Nara não fazia apenas música, ela contava histórias através das canções e dos compositores que escolhia gravar. Sua obra completa é a crônica perfeita de um momento muito especial do Brasil. Ela é política, feminismo, luta, coragem e vanguarda. Pensa comigo, vai só imaginando.
Imagina uma menina de 14 anos na década de 1950 com carisma suficiente para encher a sala do apartamento em que vivia com os pais em Copacabana, com seus amigos do rolê, músicos geniais do quilate de Tom Jobim e João Gilberto, para que juntos desenvolvessem ali um dos gêneros musicais mais tocados no planeta até hoje, a Bossa Nova.
Imagina que antes de gravar seu primeiro disco ela rompe com o movimento que ajudou a criar dizendo que a Bossa Nova dava sono e que cantar o amor, o sorriso e a flor não fazia sentido em um país com tanta miséria, fome e desigualdade.

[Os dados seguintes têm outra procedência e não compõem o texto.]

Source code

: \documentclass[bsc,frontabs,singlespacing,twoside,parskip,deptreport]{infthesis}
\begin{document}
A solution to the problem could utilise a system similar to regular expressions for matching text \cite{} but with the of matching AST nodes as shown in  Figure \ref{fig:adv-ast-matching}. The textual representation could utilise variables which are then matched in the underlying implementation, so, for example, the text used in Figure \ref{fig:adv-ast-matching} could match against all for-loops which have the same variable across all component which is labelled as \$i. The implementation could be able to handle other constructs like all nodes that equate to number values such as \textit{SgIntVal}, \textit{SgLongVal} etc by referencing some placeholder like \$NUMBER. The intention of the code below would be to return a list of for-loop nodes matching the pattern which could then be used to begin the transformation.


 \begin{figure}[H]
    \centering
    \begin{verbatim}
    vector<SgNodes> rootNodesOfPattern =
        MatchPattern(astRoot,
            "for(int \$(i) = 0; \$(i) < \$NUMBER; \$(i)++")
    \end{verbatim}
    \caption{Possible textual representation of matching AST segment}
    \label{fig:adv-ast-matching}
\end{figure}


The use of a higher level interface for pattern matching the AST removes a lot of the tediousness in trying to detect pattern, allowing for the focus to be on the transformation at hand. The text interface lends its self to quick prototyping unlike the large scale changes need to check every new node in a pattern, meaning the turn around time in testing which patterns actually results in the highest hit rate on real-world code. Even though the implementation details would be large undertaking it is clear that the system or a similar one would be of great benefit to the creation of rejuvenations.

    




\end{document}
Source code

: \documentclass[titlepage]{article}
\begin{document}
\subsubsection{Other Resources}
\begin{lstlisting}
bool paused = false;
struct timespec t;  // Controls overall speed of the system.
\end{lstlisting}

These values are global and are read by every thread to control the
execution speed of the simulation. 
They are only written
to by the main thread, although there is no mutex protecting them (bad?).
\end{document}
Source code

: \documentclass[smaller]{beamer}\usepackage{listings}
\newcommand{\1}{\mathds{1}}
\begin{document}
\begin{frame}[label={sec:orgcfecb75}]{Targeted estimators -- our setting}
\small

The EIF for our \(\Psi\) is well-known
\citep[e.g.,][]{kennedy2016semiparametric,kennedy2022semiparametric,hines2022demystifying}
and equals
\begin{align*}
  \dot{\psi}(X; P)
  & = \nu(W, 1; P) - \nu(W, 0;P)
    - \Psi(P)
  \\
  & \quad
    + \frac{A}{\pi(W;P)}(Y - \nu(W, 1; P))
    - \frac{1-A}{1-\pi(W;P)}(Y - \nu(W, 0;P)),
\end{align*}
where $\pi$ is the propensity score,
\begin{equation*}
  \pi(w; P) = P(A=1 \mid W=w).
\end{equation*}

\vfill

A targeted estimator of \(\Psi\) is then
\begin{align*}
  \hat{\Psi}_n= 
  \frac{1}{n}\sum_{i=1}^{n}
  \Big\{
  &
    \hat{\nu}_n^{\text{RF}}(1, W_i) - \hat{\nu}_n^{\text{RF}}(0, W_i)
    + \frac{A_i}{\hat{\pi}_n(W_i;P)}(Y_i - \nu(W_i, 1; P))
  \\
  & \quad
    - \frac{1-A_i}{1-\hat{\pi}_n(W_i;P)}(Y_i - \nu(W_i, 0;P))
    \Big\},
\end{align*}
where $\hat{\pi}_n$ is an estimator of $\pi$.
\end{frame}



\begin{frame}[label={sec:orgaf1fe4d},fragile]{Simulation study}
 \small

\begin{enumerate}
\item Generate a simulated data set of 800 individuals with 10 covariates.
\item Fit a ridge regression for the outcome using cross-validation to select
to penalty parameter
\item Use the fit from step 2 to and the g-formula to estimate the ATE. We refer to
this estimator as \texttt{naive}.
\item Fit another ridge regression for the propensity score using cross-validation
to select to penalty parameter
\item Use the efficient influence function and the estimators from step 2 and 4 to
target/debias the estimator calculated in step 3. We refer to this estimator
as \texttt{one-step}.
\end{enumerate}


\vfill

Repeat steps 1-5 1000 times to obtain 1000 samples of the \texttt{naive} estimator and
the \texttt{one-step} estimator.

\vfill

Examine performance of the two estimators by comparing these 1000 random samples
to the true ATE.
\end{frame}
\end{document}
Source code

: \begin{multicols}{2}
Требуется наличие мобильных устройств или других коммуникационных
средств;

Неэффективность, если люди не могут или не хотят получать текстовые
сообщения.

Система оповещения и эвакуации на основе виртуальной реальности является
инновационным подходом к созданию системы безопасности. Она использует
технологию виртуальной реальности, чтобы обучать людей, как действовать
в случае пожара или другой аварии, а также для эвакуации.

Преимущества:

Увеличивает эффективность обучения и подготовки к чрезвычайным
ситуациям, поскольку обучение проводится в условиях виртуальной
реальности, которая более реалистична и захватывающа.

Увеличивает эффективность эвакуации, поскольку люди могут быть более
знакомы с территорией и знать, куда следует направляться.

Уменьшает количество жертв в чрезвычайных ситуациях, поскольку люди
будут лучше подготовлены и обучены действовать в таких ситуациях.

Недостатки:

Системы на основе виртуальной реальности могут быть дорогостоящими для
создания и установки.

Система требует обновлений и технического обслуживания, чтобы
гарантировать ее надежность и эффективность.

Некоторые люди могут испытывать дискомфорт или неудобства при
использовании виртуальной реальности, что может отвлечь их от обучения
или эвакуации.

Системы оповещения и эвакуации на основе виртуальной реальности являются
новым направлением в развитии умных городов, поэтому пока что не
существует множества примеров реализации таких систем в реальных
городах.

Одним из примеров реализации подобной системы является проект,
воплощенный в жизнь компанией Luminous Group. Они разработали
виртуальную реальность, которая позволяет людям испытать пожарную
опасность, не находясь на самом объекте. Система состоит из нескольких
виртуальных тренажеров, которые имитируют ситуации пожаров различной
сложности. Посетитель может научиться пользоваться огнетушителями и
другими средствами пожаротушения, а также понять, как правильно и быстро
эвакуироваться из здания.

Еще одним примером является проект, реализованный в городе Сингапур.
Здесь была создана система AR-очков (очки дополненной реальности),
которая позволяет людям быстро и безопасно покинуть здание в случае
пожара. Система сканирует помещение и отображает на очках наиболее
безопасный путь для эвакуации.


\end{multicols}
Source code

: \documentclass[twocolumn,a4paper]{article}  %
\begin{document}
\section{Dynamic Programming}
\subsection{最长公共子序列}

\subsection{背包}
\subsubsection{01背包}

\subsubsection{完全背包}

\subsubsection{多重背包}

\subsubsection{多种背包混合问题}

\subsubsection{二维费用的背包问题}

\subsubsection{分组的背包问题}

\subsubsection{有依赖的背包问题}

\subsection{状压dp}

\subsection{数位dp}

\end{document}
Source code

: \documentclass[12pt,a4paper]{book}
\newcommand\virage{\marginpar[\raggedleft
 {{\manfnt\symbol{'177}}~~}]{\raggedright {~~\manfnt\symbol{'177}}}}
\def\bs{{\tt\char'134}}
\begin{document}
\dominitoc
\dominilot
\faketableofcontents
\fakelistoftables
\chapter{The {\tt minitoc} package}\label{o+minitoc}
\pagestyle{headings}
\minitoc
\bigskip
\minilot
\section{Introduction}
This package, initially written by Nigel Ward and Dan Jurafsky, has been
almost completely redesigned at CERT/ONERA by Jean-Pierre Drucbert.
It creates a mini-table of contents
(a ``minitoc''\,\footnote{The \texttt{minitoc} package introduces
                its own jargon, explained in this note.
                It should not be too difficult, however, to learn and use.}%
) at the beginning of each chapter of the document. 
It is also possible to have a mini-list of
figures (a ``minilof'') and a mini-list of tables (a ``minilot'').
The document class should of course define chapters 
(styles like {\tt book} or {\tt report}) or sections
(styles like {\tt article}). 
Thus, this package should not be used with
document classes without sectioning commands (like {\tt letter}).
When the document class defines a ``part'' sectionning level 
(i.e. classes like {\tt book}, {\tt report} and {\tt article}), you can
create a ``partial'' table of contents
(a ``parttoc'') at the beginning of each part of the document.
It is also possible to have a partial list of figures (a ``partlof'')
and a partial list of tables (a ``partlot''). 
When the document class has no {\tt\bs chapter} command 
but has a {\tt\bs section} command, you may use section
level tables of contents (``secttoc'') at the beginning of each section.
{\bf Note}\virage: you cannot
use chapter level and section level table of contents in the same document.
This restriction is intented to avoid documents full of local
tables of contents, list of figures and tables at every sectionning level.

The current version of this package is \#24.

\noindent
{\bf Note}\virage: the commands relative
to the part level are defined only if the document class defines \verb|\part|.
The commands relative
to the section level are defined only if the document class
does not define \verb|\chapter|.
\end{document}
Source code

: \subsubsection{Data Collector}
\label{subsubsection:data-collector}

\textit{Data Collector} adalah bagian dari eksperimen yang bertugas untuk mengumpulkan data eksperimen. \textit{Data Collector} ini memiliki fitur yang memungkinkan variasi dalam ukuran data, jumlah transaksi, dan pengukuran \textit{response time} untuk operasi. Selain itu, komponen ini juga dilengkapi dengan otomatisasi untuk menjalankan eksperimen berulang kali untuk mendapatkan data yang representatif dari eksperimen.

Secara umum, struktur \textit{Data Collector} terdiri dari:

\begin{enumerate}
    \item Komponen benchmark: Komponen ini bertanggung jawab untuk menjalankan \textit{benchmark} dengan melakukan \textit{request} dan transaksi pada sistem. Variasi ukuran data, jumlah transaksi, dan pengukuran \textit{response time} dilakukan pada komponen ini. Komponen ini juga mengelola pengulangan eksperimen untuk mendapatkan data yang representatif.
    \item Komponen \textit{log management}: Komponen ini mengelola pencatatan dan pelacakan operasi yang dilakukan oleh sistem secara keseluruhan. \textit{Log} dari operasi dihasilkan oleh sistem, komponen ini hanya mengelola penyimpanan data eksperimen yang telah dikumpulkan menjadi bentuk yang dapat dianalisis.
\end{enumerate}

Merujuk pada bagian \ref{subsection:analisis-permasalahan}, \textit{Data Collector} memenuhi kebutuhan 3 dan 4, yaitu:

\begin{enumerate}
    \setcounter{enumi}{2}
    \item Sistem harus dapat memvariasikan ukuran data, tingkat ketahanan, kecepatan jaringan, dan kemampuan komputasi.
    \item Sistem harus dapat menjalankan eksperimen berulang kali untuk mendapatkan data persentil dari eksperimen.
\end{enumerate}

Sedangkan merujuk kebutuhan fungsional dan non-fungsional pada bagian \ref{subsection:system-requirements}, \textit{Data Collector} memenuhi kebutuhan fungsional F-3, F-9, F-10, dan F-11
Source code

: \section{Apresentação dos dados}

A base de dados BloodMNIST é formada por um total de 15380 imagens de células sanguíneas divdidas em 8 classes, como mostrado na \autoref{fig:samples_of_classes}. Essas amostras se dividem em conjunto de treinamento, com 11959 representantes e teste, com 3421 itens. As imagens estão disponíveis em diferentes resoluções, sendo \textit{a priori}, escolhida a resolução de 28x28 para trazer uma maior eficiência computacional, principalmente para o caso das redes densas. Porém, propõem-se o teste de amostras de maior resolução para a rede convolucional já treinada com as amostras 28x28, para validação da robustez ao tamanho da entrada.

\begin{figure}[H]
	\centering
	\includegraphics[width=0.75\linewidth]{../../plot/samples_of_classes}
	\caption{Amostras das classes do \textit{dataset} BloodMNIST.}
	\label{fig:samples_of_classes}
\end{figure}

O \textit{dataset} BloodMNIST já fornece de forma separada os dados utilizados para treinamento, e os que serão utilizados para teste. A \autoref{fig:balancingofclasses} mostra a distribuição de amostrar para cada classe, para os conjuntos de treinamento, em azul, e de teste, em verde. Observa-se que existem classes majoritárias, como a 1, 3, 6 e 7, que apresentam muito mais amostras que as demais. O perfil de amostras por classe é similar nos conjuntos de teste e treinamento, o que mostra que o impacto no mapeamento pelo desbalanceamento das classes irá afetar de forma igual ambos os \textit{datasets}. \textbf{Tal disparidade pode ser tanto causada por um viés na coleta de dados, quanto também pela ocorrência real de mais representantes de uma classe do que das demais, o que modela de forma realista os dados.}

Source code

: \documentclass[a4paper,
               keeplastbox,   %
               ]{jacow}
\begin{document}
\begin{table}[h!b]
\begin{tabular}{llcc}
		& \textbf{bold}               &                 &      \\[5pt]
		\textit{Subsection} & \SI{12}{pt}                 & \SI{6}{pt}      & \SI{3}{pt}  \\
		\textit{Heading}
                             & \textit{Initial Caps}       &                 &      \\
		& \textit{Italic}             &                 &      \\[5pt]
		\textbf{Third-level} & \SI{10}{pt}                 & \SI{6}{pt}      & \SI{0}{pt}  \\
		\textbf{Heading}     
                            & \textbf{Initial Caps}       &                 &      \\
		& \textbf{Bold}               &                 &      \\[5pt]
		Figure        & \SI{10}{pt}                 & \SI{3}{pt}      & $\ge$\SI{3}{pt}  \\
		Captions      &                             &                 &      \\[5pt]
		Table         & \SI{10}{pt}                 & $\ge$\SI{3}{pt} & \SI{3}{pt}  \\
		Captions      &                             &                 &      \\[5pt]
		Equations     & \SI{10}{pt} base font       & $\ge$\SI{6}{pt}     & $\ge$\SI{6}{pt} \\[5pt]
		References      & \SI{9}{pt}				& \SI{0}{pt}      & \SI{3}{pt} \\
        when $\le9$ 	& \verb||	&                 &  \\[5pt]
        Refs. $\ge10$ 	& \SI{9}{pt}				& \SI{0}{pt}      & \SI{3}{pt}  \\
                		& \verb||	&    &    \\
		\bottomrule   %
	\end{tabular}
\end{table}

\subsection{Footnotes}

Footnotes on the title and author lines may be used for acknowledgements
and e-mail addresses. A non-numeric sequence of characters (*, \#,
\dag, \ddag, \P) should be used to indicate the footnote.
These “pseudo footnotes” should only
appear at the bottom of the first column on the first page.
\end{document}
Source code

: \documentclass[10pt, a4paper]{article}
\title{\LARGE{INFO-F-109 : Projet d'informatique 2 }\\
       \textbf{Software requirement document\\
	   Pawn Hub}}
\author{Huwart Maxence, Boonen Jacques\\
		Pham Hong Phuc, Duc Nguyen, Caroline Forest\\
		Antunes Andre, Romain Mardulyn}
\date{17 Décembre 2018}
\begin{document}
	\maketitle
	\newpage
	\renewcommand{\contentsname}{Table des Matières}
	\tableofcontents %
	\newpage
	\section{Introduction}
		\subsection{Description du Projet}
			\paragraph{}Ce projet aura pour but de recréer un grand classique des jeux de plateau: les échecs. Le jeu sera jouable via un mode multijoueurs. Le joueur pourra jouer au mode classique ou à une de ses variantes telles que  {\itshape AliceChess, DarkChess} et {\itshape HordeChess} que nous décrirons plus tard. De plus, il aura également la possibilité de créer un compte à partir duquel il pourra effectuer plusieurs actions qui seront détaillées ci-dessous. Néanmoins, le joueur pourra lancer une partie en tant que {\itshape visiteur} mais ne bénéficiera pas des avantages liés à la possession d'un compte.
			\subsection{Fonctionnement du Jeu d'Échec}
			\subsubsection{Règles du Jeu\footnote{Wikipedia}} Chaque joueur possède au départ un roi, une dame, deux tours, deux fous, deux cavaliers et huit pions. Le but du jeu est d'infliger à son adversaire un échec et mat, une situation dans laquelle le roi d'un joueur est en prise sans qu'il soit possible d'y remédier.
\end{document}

Desiludida com o asfalto e a alienação do seu entorno, imagina ela subindo o morro, descobrindo um mundo novo e gravando seu primeiro disco com músicas de compositores até então desconhecidos como Cartola e Nelson Cavaquinho.
Imagina agora um golpe militar brutal se instalando no Brasil e Nara protagonizando no Teatro de Arena um espetáculo chamado "Opinião" ao lado de João do Vale e Zé Keti cantando músicas de protesto. Imagina ela dar uma entrevista em plena ditadura dizendo que os militares entendem de canhão, mas não entendem de política e deveriam ser extintos. A história segue até hoje mostrando o quão certa ela estava. Imagina um poema de Carlos Drummond de Andrade pedindo para que os "milicos" não prendam Nara Leão.
Imagina uma mulher livre que nunca se submeteu e que com sua atitude afirmativa enfrentou o machismo da época. Se recusou a subir no palco quando Norma Bengell foi impedida de cantar em uma apresentação na PUC e brigou para que Maria Bethânia a substituísse no show Opinião, batendo de frente com os que não a queriam por acharem ela "feia". Imagina ter que lidar com uma descabida e machista competição imaginária com Elis Regina para ver quem era melhor, estimulada por homens que assistiam e lucravam com isso.
Imagina uma cantora que gravou Roberto e Erasmo quando eles eram considerados alienados e americanizados, gravou Fagner e Dominguinhos no começo da carreira, deu a mão para um movimento novo que ficou conhecido como Tropicália. Imagina alguém que emprestou a voz para as primeiras músicas de um jovem estudante de arquitetura chamado Chico Buarque que depois se tornaria um de seus grandes parceiros na vida.
Isso é só um pouquinho do que foi Nara Leão, uma mulher que estava sempre um passo à frente de todo mundo e que não se deixava conduzir por nada nem por ninguém, como bem definiu Chico no primeiro episódio da série.
Imagina então tudo e isso e me diz se existe nessa língua portuguesa palavra mais adequada do que "foda" para descrever Nara Leão? Se lembrar de alguma, deixe aqui nos comentários. Eu mesmo desconheço.